2. anti-Yo - yumurtalık kanseri veya meme kanseri ile ilişkili Purkinje hücrelerine (PCA-1) karşı antikorlar, PCD gelişimine yol açar.

3. anti-Ri - nöroblastom (çocuklar) ve fallop tüpü veya meme kanseri (yetişkinler) ile ilişkili tip II nöron çekirdeğine (ANNA-2) yönelik antikorlar, POMA gelişimine yol açar.

Bu tür antikorların varlığı, paraneoplastik sendromun klinik tanısını doğrular ve altta yatan tümörün hedefli bir şekilde aranmasına yol açar.

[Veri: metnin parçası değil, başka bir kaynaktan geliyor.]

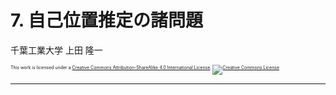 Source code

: $\newcommand{\V}[1]{\boldsymbol{#1}}$

# 7. 自己位置推定の諸問題

千葉工業大学 上田 隆一

<p style="font-size:50%">
This work is licensed under a <a rel="license" href="http://creativecommons.org/licenses/by-sa/4.0/">Creative Commons Attribution-ShareAlike 4.0 International License</a>.
<a rel="license" href="http://creativecommons.org/licenses/by-sa/4.0/">
<img alt="Creative Commons License" style="border-width:0" src="https://i.creativecommons.org/l/by-sa/4.0/88x31.png" /></a>
</p>

---

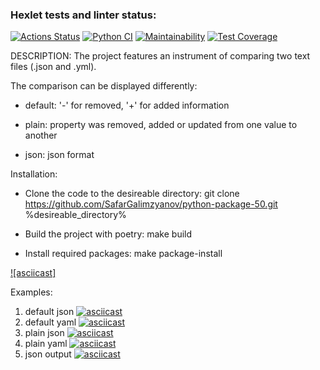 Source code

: ### Hexlet tests and linter status:
[![Actions Status](https://github.com/SafarGalimzyanov/python-project-50/workflows/hexlet-check/badge.svg)](https://github.com/SafarGalimzyanov/python-project-50/actions)
[![Python CI](https://github.com/SafarGalimzyanov/python-project-50/actions/workflows/pyci.yml/badge.svg)](https://github.com/SafarGalimzyanov/python-project-50/actions/workflows/pyci.yml)
[![Maintainability](https://api.codeclimate.com/v1/badges/829ddc676d77254bc2e9/maintainability)](https://codeclimate.com/github/SafarGalimzyanov/python-project-50/maintainability)
[![Test Coverage](https://api.codeclimate.com/v1/badges/829ddc676d77254bc2e9/test_coverage)](https://codeclimate.com/github/SafarGalimzyanov/python-project-50/test_coverage)

DESCRIPTION:
The project features an instrument of comparing two text files (.json and .yml).

The comparison can be displayed differently:

 - default: '-' for removed, '+' for added information

 - plain: property was removed, added or updated from one value to another

 - json: json format


Installation:

 - Clone the code to the desireable directory:
 git clone https://github.com/SafarGalimzyanov/python-package-50.git %desireable_directory%

 - Build the project with poetry:
 make build

 - Install required packages:
 make package-install

 [![asciicast]]()


Examples:
1) default json
[![asciicast](https://asciinema.org/a/646787.svg)](https://asciinema.org/a/646787)
2) default yaml
[![asciicast](https://asciinema.org/a/646788.svg)](https://asciinema.org/a/646788)
3) plain json
[![asciicast](https://asciinema.org/a/646790.svg)](https://asciinema.org/a/646790)
4) plain yaml
[![asciicast](https://asciinema.org/a/646792.svg)](https://asciinema.org/a/646792)
5) json output
[![asciicast](https://asciinema.org/a/646793.svg)](https://asciinema.org/a/646793)
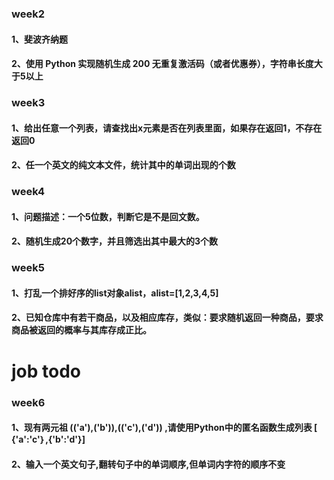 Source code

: ### week2

#### 1、斐波齐纳题

#### 2、使用 Python 实现随机生成 200 无重复激活码（或者优惠券），字符串长度大于5以上

### week3

#### 1、给出任意一个列表，请查找出x元素是否在列表里面，如果存在返回1，不存在返回0

#### 2、任一个英文的纯文本文件，统计其中的单词出现的个数

### week4

#### 1、问题描述：一个5位数，判断它是不是回文数。

#### 2、随机生成20个数字，并且筛选出其中最大的3个数

### week5

#### 1、打乱一个排好序的list对象alist，alist=[1,2,3,4,5]

#### 2、已知仓库中有若干商品，以及相应库存，类似：要求随机返回一种商品，要求商品被返回的概率与其库存成正比。

# job todo

### week6

#### 1、现有两元祖 (('a'),('b')),(('c'),('d')) ,请使用Python中的匿名函数生成列表 [ {'a':'c'｝,{'b':'d'}]

#### 2、输入一个英文句子,翻转句子中的单词顺序,但单词内字符的顺序不变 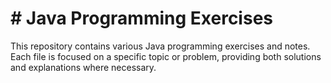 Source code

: # # Java Programming Exercises

This repository contains various Java programming exercises and notes. Each file is focused on a specific topic or problem, providing both solutions and explanations where necessary.
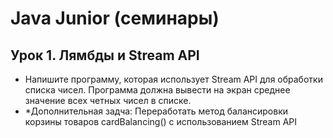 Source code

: # Java Junior (семинары)
## Урок 1. Лямбды и Stream API
- Напишите программу, которая использует Stream API для обработки списка чисел. Программа должна вывести на экран среднее значение всех четных чисел в списке.
- *Дополнительная задча: Переработать метод балансировки корзины товаров cardBalancing() с использованием Stream API
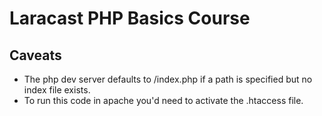 # Laracast PHP Basics Course

## Caveats
* The php dev server defaults to /index.php if a path is specified but no index file exists.
* To run this code in apache you'd need to activate the .htaccess file.
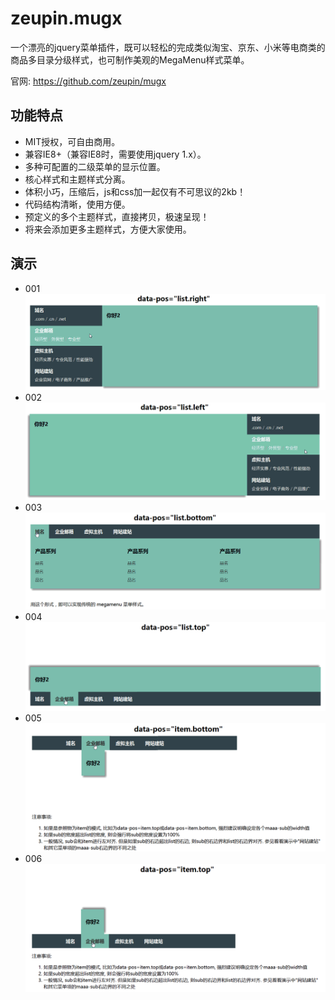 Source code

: # zeupin.mugx

一个漂亮的jquery菜单插件，既可以轻松的完成类似淘宝、京东、小米等电商类的商品多目录分级样式，也可制作美观的MegaMenu样式菜单。

官网: <https://github.com/zeupin/mugx>

## 功能特点

* MIT授权，可自由商用。
* 兼容IE8+（兼容IE8时，需要使用jquery 1.x）。
* 多种可配置的二级菜单的显示位置。
* 核心样式和主题样式分离。
* 体积小巧，压缩后，js和css加一起仅有不可思议的2kb！
* 代码结构清晰，使用方便。
* 预定义的多个主题样式，直接拷贝，极速呈现！
* 将来会添加更多主题样式，方便大家使用。

## 演示

-  001  ![001](001/001.gif)
-  002  ![002](002/002.gif)
-  003  ![003](003/003.gif)
-  004  ![004](004/004.gif)
-  005  ![005](005/005.gif)
-  006  ![006](006/006.gif) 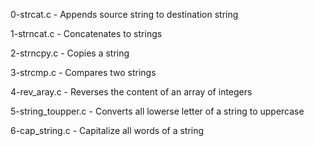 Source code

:0-strcat.c         - Appends source string to destination string

1-strncat.c        - Concatenates to strings

2-strncpy.c        - Copies a string

3-strcmp.c         - Compares two strings

4-rev_aray.c       - Reverses the content of an array of integers

5-string_toupper.c - Converts all lowerse letter of a string to uppercase

6-cap_string.c     - Capitalize all words of a string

Bu belirteçler, gerçek paraneoplastik sendrom ile paraneoplastik sendroma benzer sinir sisteminin diğer enflamatuar hastalıklarını ayırt etmeye yardımcı olur.

Western blotlama, çekirdeklerde veya hücrelerin sitoplazmasında bulunan çeşitli nöronal antijenlere karşı otoantikorları saptamak için eşzamanlı tarama ve doğrulama testine izin veren hassas bir yöntemdir. Anti-Hu ve anti-Ri reaksiyonları sırasıyla 35-40 kDa ve 55 kDa bölgelerinde kolaylıkla gözlemlenebilir.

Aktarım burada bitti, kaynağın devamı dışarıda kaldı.